The recent indictment of six Canadians demonstrates the role Canada played as part of a larger international fentanyl smuggling ring that shipped fentanyl compounds to the United States, the Globe and Mail reports. “The latest charges unsealed this week reveal Canada as a transit point for the synthetic opioid.”
According to the Globe and Mail, two Canadian residents, Daniel Vivas Ceron and Jason Joey Berry, allegedly led a Canadian operation that pressed and shipped counterfeit oxycodone pills made with fentanyl and fentanyl analogues to U.S. customers. Vivas Ceron and Berry allegedly ran their smuggling ring from behind bars.
At the time of his indictment, Vivas Ceron had just been paroled from the Drummond Institution, a medium-security Quebec jail. Vice News reports that Vivas Ceron had served time for attempted murder, and was extradited en route to his native Columbia.

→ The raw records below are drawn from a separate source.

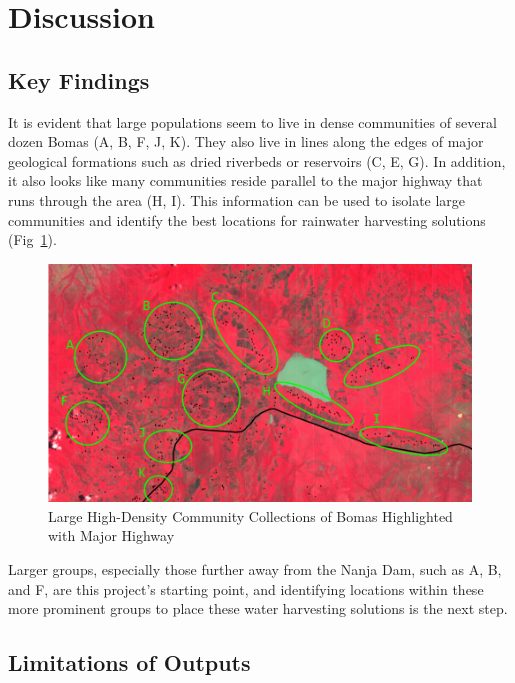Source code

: \documentclass[10pt]{article}
\begin{document}
\section{Discussion}

\subsection{Key Findings}

It is evident that large populations seem to live in dense communities of several dozen Bomas (A, B, F, J, K). They also live in lines along the edges of major geological formations such as dried riverbeds or reservoirs (C, E, G). In addition, it also looks like many communities reside parallel to the major highway that runs through the area (H, I). This information can be used to isolate large communities and identify the best locations for rainwater harvesting solutions (Fig~\ref{fig:Communities and Major Highway}).

\begin{figure} [H]
    \centering
    \includegraphics[width=1\linewidth]{images/Communities and Highway Highlighted.png}
    \caption{Large High-Density Community Collections of Bomas Highlighted with Major Highway}
    \label{fig:Communities and Major Highway}
\end{figure}

Larger groups, especially those further away from the Nanja Dam, such as A, B, and F, are this project's starting point, and identifying locations within these more prominent groups to place these water harvesting solutions is the next step. 

\subsection{Limitations of Outputs}
\end{document}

The Globe and Mail states that Berry is in the same jail, serving time for running a fentanyl pill distribution ring. He was originally arrested for attempting to ship a microwave and toaster packed with 10,000 fentanyl pills, and had stockpiled "hundreds of thousands of pills in various storage units along with pill presses capable of churning out thousands of pills an hour," reports the Globe and Mail.
According to the National Post, the current fentanyl smuggling ring worked in concert with chemical plants in China that produced the fentanyl and fentanyl analogues. Two Chinese nationals, Xiaobing Yan and Jian Zhang, have also been indicted for the fentanyl smuggling conspiracy.
The National Post identifies four other Canadians, all from Quebec, who allegedly played a role in shipping the fentanyl counterfeits to the United States: Xuan Cahn Nguyen, 38; Marie Um, 37; Vannek Um, 39; and Linda Van, 25.